Problem requirements:
Using the records below, output the stretch that opens with the line containing "七、除另有協議外，不得調查海" and closes with the line containing "前項有違法排放嫌疑之船舶，若", exactly and including both lines, with nothing more.
--- Dataset excerpts Enclosed Below ---
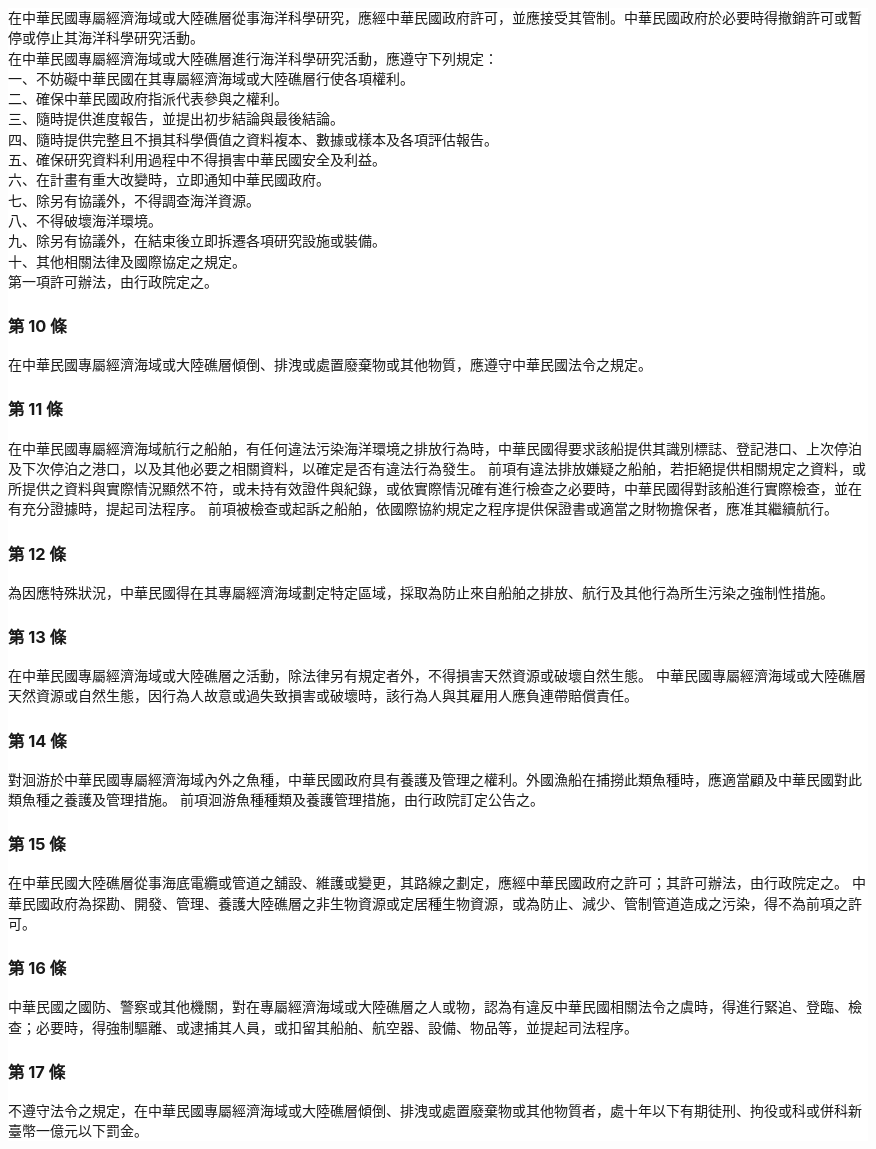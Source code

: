 在中華民國專屬經濟海域或大陸礁層從事海洋科學研究，應經中華民國政府許可，並應接受其管制。中華民國政府於必要時得撤銷許可或暫停或停止其海洋科學研究活動。                                          
在中華民國專屬經濟海域或大陸礁層進行海洋科學研究活動，應遵守下列規定：                                                   
一、不妨礙中華民國在其專屬經濟海域或大陸礁層行使各項權利。      
二、確保中華民國政府指派代表參與之權利。                        
三、隨時提供進度報告，並提出初步結論與最後結論。                
四、隨時提供完整且不損其科學價值之資料複本、數據或樣本及各項評估報告。                                                      
五、確保研究資料利用過程中不得損害中華民國安全及利益。          
六、在計畫有重大改變時，立即通知中華民國政府。                  
七、除另有協議外，不得調查海洋資源。                            
八、不得破壞海洋環境。                                          
九、除另有協議外，在結束後立即拆遷各項研究設施或裝備。          
十、其他相關法律及國際協定之規定。                              
第一項許可辦法，由行政院定之。

### 第 10 條

在中華民國專屬經濟海域或大陸礁層傾倒、排洩或處置廢棄物或其他物質，應遵守中華民國法令之規定。

### 第 11 條

在中華民國專屬經濟海域航行之船舶，有任何違法污染海洋環境之排放行為時，中華民國得要求該船提供其識別標誌、登記港口、上次停泊及下次停泊之港口，以及其他必要之相關資料，以確定是否有違法行為發生。
前項有違法排放嫌疑之船舶，若拒絕提供相關規定之資料，或所提供之資料與實際情況顯然不符，或未持有效證件與紀錄，或依實際情況確有進行檢查之必要時，中華民國得對該船進行實際檢查，並在有充分證據時，提起司法程序。
前項被檢查或起訴之船舶，依國際協約規定之程序提供保證書或適當之財物擔保者，應准其繼續航行。

### 第 12 條

為因應特殊狀況，中華民國得在其專屬經濟海域劃定特定區域，採取為防止來自船舶之排放、航行及其他行為所生污染之強制性措施。

### 第 13 條

在中華民國專屬經濟海域或大陸礁層之活動，除法律另有規定者外，不得損害天然資源或破壞自然生態。
中華民國專屬經濟海域或大陸礁層天然資源或自然生態，因行為人故意或過失致損害或破壞時，該行為人與其雇用人應負連帶賠償責任。

### 第 14 條

對洄游於中華民國專屬經濟海域內外之魚種，中華民國政府具有養護及管理之權利。外國漁船在捕撈此類魚種時，應適當顧及中華民國對此類魚種之養護及管理措施。
前項洄游魚種種類及養護管理措施，由行政院訂定公告之。

### 第 15 條

在中華民國大陸礁層從事海底電纜或管道之舖設、維護或變更，其路線之劃定，應經中華民國政府之許可；其許可辦法，由行政院定之。
中華民國政府為探勘、開發、管理、養護大陸礁層之非生物資源或定居種生物資源，或為防止、減少、管制管道造成之污染，得不為前項之許可。

### 第 16 條

中華民國之國防、警察或其他機關，對在專屬經濟海域或大陸礁層之人或物，認為有違反中華民國相關法令之虞時，得進行緊追、登臨、檢查；必要時，得強制驅離、或逮捕其人員，或扣留其船舶、航空器、設備、物品等，並提起司法程序。

### 第 17 條

不遵守法令之規定，在中華民國專屬經濟海域或大陸礁層傾倒、排洩或處置廢棄物或其他物質者，處十年以下有期徒刑、拘役或科或併科新臺幣一億元以下罰金。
--- End of Enclosed Dataset excerpts ---
Answer to this task:
七、除另有協議外，不得調查海洋資源。                            
八、不得破壞海洋環境。                                          
九、除另有協議外，在結束後立即拆遷各項研究設施或裝備。          
十、其他相關法律及國際協定之規定。                              
第一項許可辦法，由行政院定之。

### 第 10 條

在中華民國專屬經濟海域或大陸礁層傾倒、排洩或處置廢棄物或其他物質，應遵守中華民國法令之規定。

### 第 11 條

在中華民國專屬經濟海域航行之船舶，有任何違法污染海洋環境之排放行為時，中華民國得要求該船提供其識別標誌、登記港口、上次停泊及下次停泊之港口，以及其他必要之相關資料，以確定是否有違法行為發生。
前項有違法排放嫌疑之船舶，若拒絕提供相關規定之資料，或所提供之資料與實際情況顯然不符，或未持有效證件與紀錄，或依實際情況確有進行檢查之必要時，中華民國得對該船進行實際檢查，並在有充分證據時，提起司法程序。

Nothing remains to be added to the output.